Nikolai or Nicolaus Ivanovich von Zaremba (Russian: Никола́й Ива́нович Заре́мба; 15 June [O.S. 3 June] 1821 – 8 April [O.S. 27 March] 1879) was a Russian musical theorist, teacher and composer. His most famous student was Pyotr Ilyich Tchaikovsky, who became his pupil in 1861. Others included Fyodor Dostoevsky's nephews, the children of his brother Mikhail[1] and Vasily Safonov. Until 2010 almost nobody knew what he had composed.
Biography
Zaremba was born in a Polish noble family on the family estate Ozupiene in the countryside of Vitebsk Governorate, at one time Polish Livonia, nowadays Ludza Municipality in Latvia. His birth date according the Russian Biographical Dictionary was 3/15 June 1821 (however, the date shown on his gravestone is 31 May/12 June 1821). He went to grammar school in Daugavpils. During his law study (1840-1844) at the Saint Petersburg Imperial University, Anton Gerke was his piano teacher; Johann Benjamin Gross became his cello and theory teacher. He composed a Concert-Overture for full orchestra (1842), influenced by Beethoven (the premiere was held in the hall of the University of December 28, 1842, conducted by Karl Schubert); around 1843 a mazurka, influenced by Frédéric Chopin.
Zaremba composed most of his piano works and the oratorio in Württemberg. He returned to the Russian Empire after two years. Then Vasily Safonov became his (private) pupil. In 1878 he had a stroke and died the following year; he was buried at Volkovo Cemetery. His wife and daughters moved to Clarens, Switzerland, near Montreux, with many of his compositions, which were given to Basel University and traced in 2010. His daughter Lydia Zaremba was married to Theo Heemskerk, a Dutch politician.
Zaremba's life and work was studied by Andrey Alexeev-Boretsky, a librarian and musicologist at the St. Peterburg conservatory. A small exhibition was held, commemorating its founders after 150 years.
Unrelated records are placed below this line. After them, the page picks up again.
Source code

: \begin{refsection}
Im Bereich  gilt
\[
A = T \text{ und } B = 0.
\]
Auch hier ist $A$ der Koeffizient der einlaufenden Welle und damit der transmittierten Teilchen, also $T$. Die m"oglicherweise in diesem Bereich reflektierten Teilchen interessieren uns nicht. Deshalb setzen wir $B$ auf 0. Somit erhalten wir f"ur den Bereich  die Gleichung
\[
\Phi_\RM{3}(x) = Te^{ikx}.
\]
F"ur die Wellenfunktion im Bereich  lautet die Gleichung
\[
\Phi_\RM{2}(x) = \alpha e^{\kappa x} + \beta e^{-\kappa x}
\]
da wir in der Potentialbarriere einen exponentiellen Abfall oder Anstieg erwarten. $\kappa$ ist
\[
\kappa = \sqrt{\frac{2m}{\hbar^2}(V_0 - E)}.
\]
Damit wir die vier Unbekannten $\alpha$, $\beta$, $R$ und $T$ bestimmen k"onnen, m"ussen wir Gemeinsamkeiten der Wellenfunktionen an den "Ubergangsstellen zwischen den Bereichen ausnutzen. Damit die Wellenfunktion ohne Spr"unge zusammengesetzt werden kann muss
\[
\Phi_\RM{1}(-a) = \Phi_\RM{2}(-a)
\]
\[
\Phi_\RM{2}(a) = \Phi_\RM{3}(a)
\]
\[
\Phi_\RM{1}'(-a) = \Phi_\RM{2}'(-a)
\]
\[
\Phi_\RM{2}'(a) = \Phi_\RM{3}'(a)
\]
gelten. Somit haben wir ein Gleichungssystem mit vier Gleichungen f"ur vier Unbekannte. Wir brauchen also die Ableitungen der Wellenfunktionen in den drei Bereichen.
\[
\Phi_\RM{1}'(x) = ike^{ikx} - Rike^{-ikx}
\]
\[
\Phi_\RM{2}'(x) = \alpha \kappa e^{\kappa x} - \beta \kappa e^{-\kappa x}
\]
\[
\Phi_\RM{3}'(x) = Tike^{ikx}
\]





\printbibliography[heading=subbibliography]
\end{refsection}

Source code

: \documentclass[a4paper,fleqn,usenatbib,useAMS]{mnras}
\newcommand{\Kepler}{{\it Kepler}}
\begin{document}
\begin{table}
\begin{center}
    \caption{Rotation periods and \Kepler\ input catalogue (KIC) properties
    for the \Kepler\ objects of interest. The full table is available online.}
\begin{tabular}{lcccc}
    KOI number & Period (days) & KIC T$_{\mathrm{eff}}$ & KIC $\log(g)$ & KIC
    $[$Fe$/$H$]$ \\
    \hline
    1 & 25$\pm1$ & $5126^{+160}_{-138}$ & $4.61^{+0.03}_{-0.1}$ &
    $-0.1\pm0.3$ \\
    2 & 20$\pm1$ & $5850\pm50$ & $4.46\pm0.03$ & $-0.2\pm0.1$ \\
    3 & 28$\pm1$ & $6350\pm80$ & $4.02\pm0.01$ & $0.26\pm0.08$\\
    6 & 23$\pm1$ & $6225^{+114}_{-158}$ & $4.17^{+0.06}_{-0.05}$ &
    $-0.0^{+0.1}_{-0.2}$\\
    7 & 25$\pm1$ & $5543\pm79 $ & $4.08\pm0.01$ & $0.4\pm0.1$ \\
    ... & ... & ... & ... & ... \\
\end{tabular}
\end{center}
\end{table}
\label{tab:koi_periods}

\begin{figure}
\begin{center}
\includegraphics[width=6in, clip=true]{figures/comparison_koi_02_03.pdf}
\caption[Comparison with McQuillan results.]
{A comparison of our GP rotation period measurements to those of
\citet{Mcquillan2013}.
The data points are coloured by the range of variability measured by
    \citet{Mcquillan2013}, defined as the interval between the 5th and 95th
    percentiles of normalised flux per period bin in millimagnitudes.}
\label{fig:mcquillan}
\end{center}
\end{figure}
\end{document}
The Dutch online radio station Concertzender, recorded some of his music.[4]
Works
Two overtures, 1 string quartet, 9 piano works, many choir works, and an oratorio John the Baptist.
Reception
His extreme conservatism colored both his teaching in general and what he expected from his students in particular. Along with Anton Rubinstein, and opposed to the forward-looking and nationalist tendencies of The Five, Zaremba remained suspicious, even hostile, to new trends in music. Instead, he attempted to preserve what he saw as the best in the Western tradition in the immediate past.[5] According to Herman Laroche Zaremba idolized Beethoven, particularly the late works, but his personal tastes had progressed no further than Mendelssohn. If anyone were to ask him about Hector Berlioz, Robert Schumann or, closer to home, Mikhail Glinka Zaremba would probably have had to admit to knowing nothing.[6]
Tchaikovsky biographer David Brown writes that Zaremba's chief deficit was a complete lack of true inventiveness musically or of any other sort of imagination. Sticking to the composition handbook of his teacher, Adolph Bernhard Marx, Zaremba sent his students from there to study strict counterpoint and church modes as explained by Heinrich Bellermann. Because of his lack of inventiveness, Zaremba's only way to improve a student's composition was to impose the straight-and-narrow rules of composition which he apparently learned so thoroughly himself.[7]
Zaremba apparently had few, if any, creative energies of his own, having composed little and published nothing. He reportedly wrote at least one symphony, a quartet in the style of Joseph Haydn, according to Tchaikovsky, and an oratorio entitled John the Baptist. For a professor of composition at a conservatory, this meagerness of output was unusual.
This lack of compositional output may have contributed to the undistinguished opinion held generally about Zaremba, a viewpoint Tchaikovsky ultimately shared as well. Since Zaremba was the one who encouraged Tchaikovsky initially to apply himself more seriously in his musical studies, such a lack of compositional effort on Zaremba's part must have been doubly perplexing to Tchaikovsky.[8]